A common problem businesses face is a mismatch between business needs and employee availability. To ensure your team is a fit, consider these best practices.
It’s essential that employees do not get overloaded with tasks they can’t handle. This is a cause of stress, burnout, and low productivity. It also affects employee engagement and retention.
To avoid overloading your team members, use data from past task time estimates, known skill sets, and capacity to assign projects that they can easily complete within their assigned schedule. This will help to eliminate the need for overtime and increase employee satisfaction.
Depending on your business needs, look for employee scheduling software that offers features such as auto-assigning shifts, alerting for new or changed schedules, employee availability management, clock-in and clock-out functionality, payroll file importation and more. Some solutions may offer flexible deployment options, such as cloud and on-premise. Some may even provide mobile apps for employees to make changes and swap their shifts on the go.
Shift Demand Swings
From the latest world events to sick calls and vacation requests, hourly workers have a lot of callouts that impact availability. Automated employee scheduling tools that take into account worker preferences, seniority status, certifications and other rules are key for managing these variables to ensure an optimal schedule.
Using ordinary least squares and probit regression analyses, researchers found that working irregular and on-call shift times, as well as rotating and split shift work time, was correlated with greater reported frequency of work-family conflict. This was primarily driven by the fact that these workers were married, had children, and worked less than full-time.
Having a “good” work-family balance is important to reducing stress levels, and that’s why many employees want a consistent schedule they can count on. Employers should also consider bottom-up scheduling, where employees can self-select open shifts they are qualified to work — this has been shown to improve job satisfaction and reduce managers’ workload.
Many employees prefer to work specific shifts, so it can be challenging to find coverage for their desired shifts. This can lead to a number of issues, including grumpy staff and a lack of productivity.
Providing clear procedures for shift swap requests and promoting open communication can help you minimize the effects of these problems. Encouraging employee feedback also helps you create a schedule that reflects the needs of your team members.
Employees should be informed of their minimum hours and shift schedule at least two weeks in advance. However, sometimes agreed-upon availability can change due to unavoidable circumstances or emergencies. In these cases, employees should be compensated if their normal starting and ending times are adjusted with less than one week’s notice. This will ensure that they are paid appropriately for the time worked.
Employee no-shows happen, but you can mitigate the impact of these unexcused absences by establishing a policy and setting expectations. Your policy should detail the ramifications of not calling in and missing work, along with guidelines on who an employee needs to contact and how soon before their shift they need to let them know they will be absent.
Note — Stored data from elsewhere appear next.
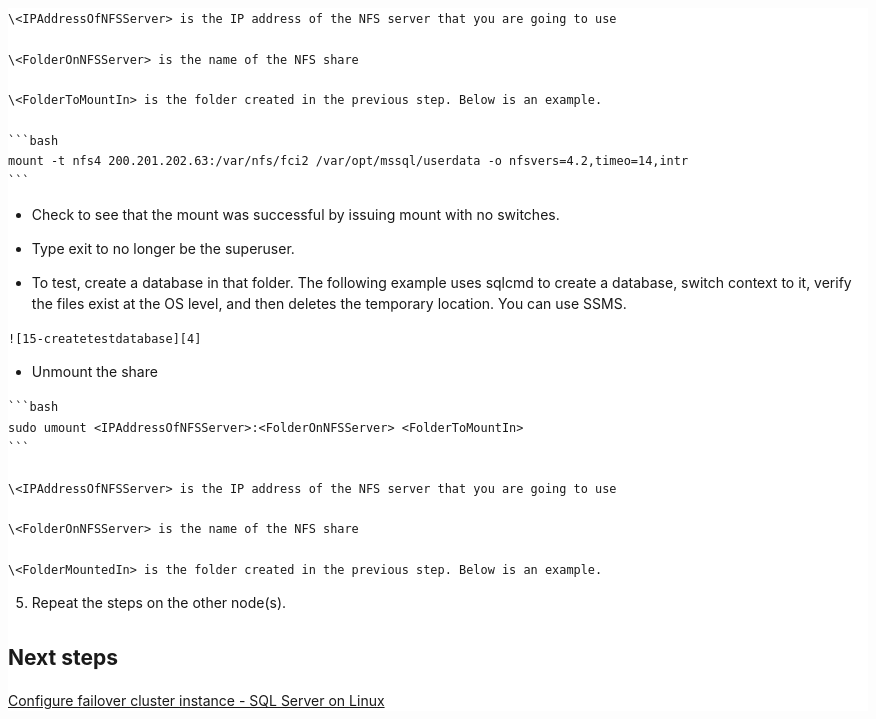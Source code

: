     \<IPAddressOfNFSServer> is the IP address of the NFS server that you are going to use

    \<FolderOnNFSServer> is the name of the NFS share

    \<FolderToMountIn> is the folder created in the previous step. Below is an example. 

    ```bash
    mount -t nfs4 200.201.202.63:/var/nfs/fci2 /var/opt/mssql/userdata -o nfsvers=4.2,timeo=14,intr
    ```

   * Check to see that the mount was successful by issuing mount with no switches.
  
   * Type exit to no longer be the superuser.

   * To test, create a database in that folder. The following example uses sqlcmd to create a database, switch context to it, verify the files exist at the OS level, and then deletes the temporary location. You can use SSMS.

    ![15-createtestdatabase][4]
 
   * Unmount the share 

    ```bash
    sudo umount <IPAddressOfNFSServer>:<FolderOnNFSServer> <FolderToMountIn>
    ```

    \<IPAddressOfNFSServer> is the IP address of the NFS server that you are going to use
    
    \<FolderOnNFSServer> is the name of the NFS share

    \<FolderMountedIn> is the folder created in the previous step. Below is an example. 
 
5. Repeat the steps on the other node(s).


## Next steps

[Configure failover cluster instance - SQL Server on Linux](sql-server-linux-shared-disk-cluster-configure.md)


[1]: ./media/sql-server-linux-shared-disk-cluster-configure-nfs/05-nfsacl.png
[2]: ./media/sql-server-linux-shared-disk-cluster-configure-nfs/10-mountnoswitches.png
[3]: ./media/sql-server-linux-shared-disk-cluster-configure-nfs/20-createtestdatabase.png
[4]: ./media/sql-server-linux-shared-disk-cluster-configure-nfs/15-createtestdatabase.png
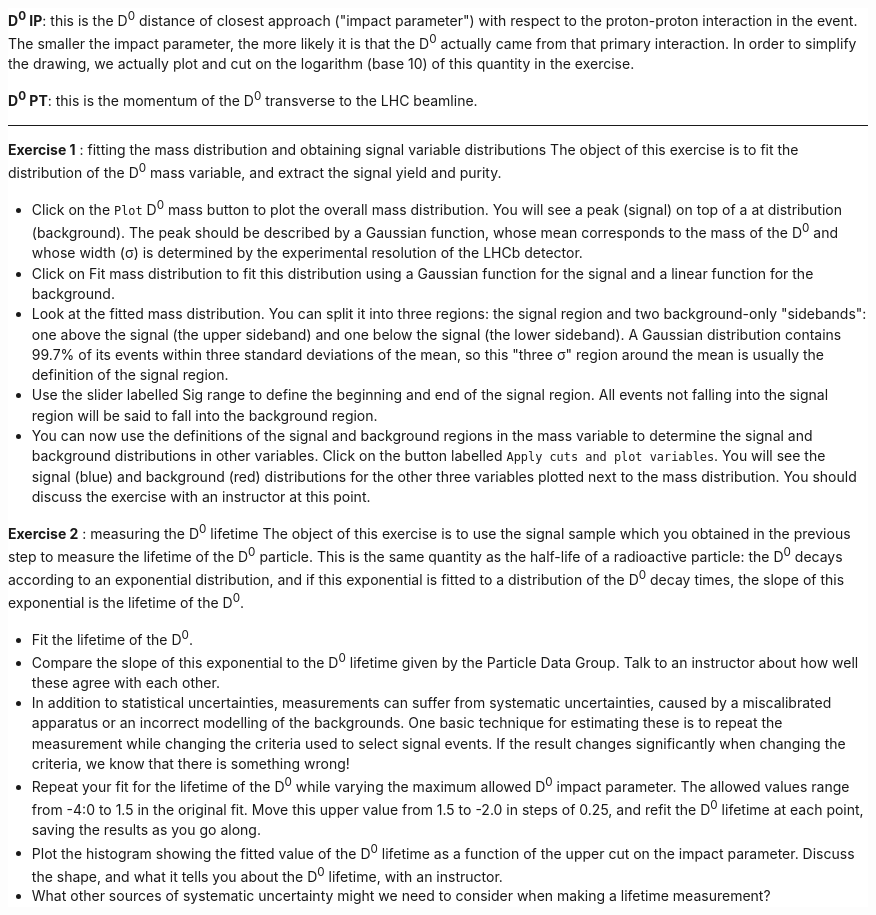 **D<sup>0</sup> IP**: this is the D<sup>0</sup> distance of closest approach ("impact parameter") with respect to the proton-proton interaction in the event. The smaller the impact parameter, the more likely it is that the D<sup>0</sup> actually came from that primary interaction. In order to simplify the drawing, we actually plot and cut on the logarithm (base 10) of this quantity in the exercise.

**D<sup>0</sup> PT**: this is the momentum of the D<sup>0</sup> transverse to the LHC beamline.

---

**Exercise 1** : fitting the mass distribution and obtaining signal variable distributions The object of this exercise is to fit the distribution of the D<sup>0</sup> mass variable, and extract the signal yield and purity.

- Click on the `Plot` D<sup>0</sup> mass button to plot the overall mass distribution. You will see a peak (signal) on top of a at distribution (background). The peak should be described by a Gaussian function, whose mean corresponds to the mass of the D<sup>0</sup> and whose width (σ) is determined by the experimental resolution of the LHCb detector.
- Click on Fit mass distribution to fit this distribution using a Gaussian function for the signal and a linear function for the background.
- Look at the fitted mass distribution. You can split it into three regions: the signal region and two background-only "sidebands": one above the signal (the upper sideband) and one below the signal (the lower sideband). A Gaussian distribution contains 99.7% of its events within three standard deviations of the mean, so this "three σ" region around the mean is usually the definition of the signal region.
- Use the slider labelled Sig range to define the beginning and end of the signal region. All events not falling into the signal region will be said to fall into the background region.
- You can now use the definitions of the signal and background regions in the mass variable to determine the signal and background distributions in other variables. Click on the button labelled `Apply cuts and plot variables`. You will see the signal (blue) and background (red) distributions for the other three variables plotted next to the mass distribution. You should discuss the exercise with an instructor at this point.

**Exercise 2** : measuring the D<sup>0</sup> lifetime The object of this exercise is to use the signal sample which you obtained in the previous step to measure the lifetime of the D<sup>0</sup> particle. This is the same quantity as the half-life of a radioactive particle: the D<sup>0</sup> decays according to an exponential distribution, and if this exponential is fitted to a distribution of the D<sup>0</sup> decay times, the slope of this exponential is the lifetime of the D<sup>0</sup>.

- Fit the lifetime of the D<sup>0</sup>.
- Compare the slope of this exponential to the D<sup>0</sup> lifetime given by the Particle Data Group. Talk to an instructor about how well these agree with each other.
- In addition to statistical uncertainties, measurements can suffer from systematic uncertainties, caused by a miscalibrated apparatus or an incorrect modelling of the backgrounds. One basic technique for estimating these is to repeat the measurement while changing the criteria used to select signal events. If the result changes significantly when changing the criteria, we know that there is something wrong!
- Repeat your fit for the lifetime of the D<sup>0</sup> while varying the maximum allowed D<sup>0</sup> impact parameter. The allowed values range from -4:0 to 1.5 in the original fit. Move this upper value from 1.5 to -2.0 in steps of 0.25, and refit the D<sup>0</sup> lifetime at each point, saving the results as you go along.
- Plot the histogram showing the fitted value of the D<sup>0</sup> lifetime as a function of the upper cut on the impact parameter. Discuss the shape, and what it tells you about the D<sup>0</sup> lifetime, with an instructor.
- What other sources of systematic uncertainty might we need to consider when making a lifetime measurement?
Ensure all managers, supervisors, and leadership are aware of your policy and have direction on how to handle these situations. Be sure to be compassionate when speaking with your team members who are no-shows, as these types of excused absences often stem from disengagement or personal or workplace issues.
If you notice that a team member is consistently missing shifts, it may be time to evaluate their employment. This process should involve meeting with the worker, explaining the policy in a clear and transparent way, adding a signed document to their employment file, and instituting progressive disciplinary actions.
The payroll process is complex and each cycle costs money. This means cash must be available to cover both payroll processing fees and employee wages.
Depending on the company, the pay schedule may also have to align with tax laws and other legal requirements. Global employee benefits like health insurance and retirement plans can complicate the payroll process as well.
Managers must consider these issues when determining an appropriate work schedule for employees. Ideally, the schedule should be designed in a way that maximizes employee engagement while being responsive to employee needs. This could be achieved through a system that lets employees communicate their desired work hours and through the use of tools that offer them more control over their schedules. Integrated systems allow managers to spend less time on menial tasks and more time on improving business outcomes.